Ma poi, sopraffatta da tutta quella rabbia, sono stata costretta a ragionarci su. “L’idea di conservare, di accumulare, appartiene a un’epoca in cui la ricchezza si misurava nel possesso e nella proprietà” – ha chiosato il marito – “mentre oggi la sharing economy ci ha insegnato che la leggerezza è un valore. Il benessere non si misura nel possedere un oggetto, ma nel poterne disporre quando necessario“.

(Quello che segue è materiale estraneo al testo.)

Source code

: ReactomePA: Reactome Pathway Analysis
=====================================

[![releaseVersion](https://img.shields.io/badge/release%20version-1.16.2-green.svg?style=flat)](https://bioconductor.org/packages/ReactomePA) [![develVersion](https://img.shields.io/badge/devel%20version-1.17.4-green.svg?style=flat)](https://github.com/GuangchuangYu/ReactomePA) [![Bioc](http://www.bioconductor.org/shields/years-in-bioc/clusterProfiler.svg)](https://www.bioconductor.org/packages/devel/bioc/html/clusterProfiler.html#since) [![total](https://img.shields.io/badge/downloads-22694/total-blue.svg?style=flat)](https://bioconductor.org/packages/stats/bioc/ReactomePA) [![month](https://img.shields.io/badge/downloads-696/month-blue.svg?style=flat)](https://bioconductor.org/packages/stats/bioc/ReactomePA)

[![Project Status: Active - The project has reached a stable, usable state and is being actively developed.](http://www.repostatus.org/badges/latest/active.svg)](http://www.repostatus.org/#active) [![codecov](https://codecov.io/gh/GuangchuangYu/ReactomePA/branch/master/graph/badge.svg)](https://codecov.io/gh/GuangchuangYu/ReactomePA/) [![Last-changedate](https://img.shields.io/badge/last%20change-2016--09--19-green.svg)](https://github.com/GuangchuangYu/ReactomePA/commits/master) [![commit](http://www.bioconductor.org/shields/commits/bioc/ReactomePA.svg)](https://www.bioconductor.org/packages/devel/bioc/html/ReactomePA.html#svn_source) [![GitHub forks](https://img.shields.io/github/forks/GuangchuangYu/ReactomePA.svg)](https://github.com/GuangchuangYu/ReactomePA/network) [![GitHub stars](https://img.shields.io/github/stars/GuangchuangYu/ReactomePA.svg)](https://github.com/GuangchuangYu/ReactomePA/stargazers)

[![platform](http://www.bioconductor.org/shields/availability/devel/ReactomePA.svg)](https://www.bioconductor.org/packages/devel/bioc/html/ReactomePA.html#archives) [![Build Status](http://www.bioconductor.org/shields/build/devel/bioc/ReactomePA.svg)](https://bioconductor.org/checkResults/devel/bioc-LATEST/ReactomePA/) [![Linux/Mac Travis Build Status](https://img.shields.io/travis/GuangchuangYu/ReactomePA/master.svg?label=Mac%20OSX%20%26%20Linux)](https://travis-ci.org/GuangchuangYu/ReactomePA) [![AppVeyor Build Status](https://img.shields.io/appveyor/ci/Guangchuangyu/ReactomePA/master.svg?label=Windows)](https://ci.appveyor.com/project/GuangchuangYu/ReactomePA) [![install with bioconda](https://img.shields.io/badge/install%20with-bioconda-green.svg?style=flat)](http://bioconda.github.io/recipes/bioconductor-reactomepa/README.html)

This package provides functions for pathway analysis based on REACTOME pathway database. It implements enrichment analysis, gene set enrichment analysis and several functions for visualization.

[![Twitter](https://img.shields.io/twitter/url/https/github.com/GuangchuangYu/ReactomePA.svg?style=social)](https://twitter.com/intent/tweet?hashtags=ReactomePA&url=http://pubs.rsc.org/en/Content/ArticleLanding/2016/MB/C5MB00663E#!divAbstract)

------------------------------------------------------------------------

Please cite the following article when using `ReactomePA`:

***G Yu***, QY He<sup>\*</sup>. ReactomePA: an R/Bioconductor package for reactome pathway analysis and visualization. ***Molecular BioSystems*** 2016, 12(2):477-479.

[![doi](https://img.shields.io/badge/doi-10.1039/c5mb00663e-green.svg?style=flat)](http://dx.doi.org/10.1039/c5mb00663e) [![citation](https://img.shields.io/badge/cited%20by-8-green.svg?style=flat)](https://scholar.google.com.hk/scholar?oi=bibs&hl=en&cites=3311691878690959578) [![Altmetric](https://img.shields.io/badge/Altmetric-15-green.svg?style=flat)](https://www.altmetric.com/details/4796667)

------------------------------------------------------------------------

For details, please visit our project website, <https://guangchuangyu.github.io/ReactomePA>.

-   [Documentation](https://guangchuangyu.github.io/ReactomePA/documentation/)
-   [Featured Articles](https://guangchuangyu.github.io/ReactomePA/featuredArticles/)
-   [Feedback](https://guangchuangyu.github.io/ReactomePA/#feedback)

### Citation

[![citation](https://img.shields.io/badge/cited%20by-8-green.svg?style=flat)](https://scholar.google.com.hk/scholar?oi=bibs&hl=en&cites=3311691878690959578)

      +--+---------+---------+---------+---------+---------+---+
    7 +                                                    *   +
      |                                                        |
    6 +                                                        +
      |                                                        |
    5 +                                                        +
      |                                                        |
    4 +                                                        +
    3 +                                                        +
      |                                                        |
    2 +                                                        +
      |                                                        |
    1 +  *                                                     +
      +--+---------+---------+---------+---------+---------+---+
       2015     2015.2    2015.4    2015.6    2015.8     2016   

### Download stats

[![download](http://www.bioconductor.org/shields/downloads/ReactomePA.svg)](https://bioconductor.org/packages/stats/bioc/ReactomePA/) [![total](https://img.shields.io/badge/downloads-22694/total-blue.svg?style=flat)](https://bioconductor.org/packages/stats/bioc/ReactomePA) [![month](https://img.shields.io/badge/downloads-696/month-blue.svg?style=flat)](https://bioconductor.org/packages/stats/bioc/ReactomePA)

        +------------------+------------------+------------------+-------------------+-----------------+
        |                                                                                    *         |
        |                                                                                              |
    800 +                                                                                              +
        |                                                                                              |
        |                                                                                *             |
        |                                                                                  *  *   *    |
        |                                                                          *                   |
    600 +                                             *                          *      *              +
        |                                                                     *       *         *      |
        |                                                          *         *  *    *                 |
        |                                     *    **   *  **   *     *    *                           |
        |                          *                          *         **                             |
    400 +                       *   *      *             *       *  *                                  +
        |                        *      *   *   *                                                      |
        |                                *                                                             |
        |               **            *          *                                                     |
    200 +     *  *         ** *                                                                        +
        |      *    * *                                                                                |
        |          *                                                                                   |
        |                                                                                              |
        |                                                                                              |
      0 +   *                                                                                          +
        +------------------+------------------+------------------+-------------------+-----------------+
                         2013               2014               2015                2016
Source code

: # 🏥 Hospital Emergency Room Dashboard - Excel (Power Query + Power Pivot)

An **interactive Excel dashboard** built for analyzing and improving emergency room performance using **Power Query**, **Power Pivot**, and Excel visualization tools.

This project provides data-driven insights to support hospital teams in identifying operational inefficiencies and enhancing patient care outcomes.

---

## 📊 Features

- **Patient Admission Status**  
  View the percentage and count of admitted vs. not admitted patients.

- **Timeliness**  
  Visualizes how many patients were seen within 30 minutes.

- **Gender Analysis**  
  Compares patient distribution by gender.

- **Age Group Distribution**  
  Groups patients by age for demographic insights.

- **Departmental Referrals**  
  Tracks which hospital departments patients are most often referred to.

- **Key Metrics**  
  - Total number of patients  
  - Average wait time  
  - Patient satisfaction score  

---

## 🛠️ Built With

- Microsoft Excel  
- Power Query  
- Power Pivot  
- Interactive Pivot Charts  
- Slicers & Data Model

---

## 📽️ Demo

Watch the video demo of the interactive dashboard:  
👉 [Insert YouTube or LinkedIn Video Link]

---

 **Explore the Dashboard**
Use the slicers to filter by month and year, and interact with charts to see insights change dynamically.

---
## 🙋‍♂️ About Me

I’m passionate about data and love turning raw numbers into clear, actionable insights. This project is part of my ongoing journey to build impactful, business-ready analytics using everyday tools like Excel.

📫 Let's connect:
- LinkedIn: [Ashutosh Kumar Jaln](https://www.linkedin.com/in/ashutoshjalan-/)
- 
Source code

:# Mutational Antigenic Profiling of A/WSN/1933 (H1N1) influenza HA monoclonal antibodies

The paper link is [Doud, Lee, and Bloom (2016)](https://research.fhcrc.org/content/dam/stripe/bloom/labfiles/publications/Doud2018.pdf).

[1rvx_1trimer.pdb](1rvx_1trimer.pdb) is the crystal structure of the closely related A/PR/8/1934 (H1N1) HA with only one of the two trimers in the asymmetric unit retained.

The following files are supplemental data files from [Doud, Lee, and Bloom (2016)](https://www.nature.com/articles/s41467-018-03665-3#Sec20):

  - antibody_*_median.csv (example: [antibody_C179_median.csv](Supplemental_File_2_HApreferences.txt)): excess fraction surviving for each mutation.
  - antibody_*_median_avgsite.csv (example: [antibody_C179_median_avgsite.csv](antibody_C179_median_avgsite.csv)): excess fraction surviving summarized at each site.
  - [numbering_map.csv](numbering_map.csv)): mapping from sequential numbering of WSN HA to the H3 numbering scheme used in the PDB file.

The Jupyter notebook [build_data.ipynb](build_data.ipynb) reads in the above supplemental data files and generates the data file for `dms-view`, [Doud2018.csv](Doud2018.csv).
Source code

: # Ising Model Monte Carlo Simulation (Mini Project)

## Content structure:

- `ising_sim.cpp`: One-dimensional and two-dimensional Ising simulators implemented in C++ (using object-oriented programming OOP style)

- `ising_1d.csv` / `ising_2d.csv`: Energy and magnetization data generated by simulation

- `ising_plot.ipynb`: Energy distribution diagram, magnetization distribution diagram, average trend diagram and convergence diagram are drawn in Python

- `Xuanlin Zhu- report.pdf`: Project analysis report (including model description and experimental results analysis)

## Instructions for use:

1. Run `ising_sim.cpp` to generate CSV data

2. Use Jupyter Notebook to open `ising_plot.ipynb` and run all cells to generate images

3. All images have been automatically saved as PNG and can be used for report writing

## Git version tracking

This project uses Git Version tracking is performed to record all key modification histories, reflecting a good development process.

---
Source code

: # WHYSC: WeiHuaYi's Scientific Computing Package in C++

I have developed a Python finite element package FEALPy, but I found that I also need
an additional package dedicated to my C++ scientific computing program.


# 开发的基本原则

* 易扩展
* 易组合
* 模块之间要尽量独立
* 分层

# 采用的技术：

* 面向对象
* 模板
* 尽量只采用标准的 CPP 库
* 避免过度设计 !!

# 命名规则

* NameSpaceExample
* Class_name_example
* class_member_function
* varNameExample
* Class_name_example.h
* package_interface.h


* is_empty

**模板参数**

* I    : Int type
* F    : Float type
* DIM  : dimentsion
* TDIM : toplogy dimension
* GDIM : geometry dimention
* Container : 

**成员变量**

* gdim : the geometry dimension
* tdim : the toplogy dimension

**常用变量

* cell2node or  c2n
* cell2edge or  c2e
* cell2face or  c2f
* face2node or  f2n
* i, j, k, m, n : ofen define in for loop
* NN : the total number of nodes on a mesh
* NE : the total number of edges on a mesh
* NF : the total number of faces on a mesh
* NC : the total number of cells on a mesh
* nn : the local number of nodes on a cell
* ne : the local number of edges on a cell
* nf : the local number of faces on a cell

“È il concetto stesso del cambio di stagione a essere obsoleto” ha aggiunto la figlia diciassettenne vestita in t-shirt estiva e pantaloni invernali “Non esistono più le quattro stagioni ma una sola, unica, grande mezza stagione“.
E non so perché ma quest’ultima affermazione, letta in filigrana e proiettata su me, suoi miei genitori, i miei figli, mi ha placato e rasserenato.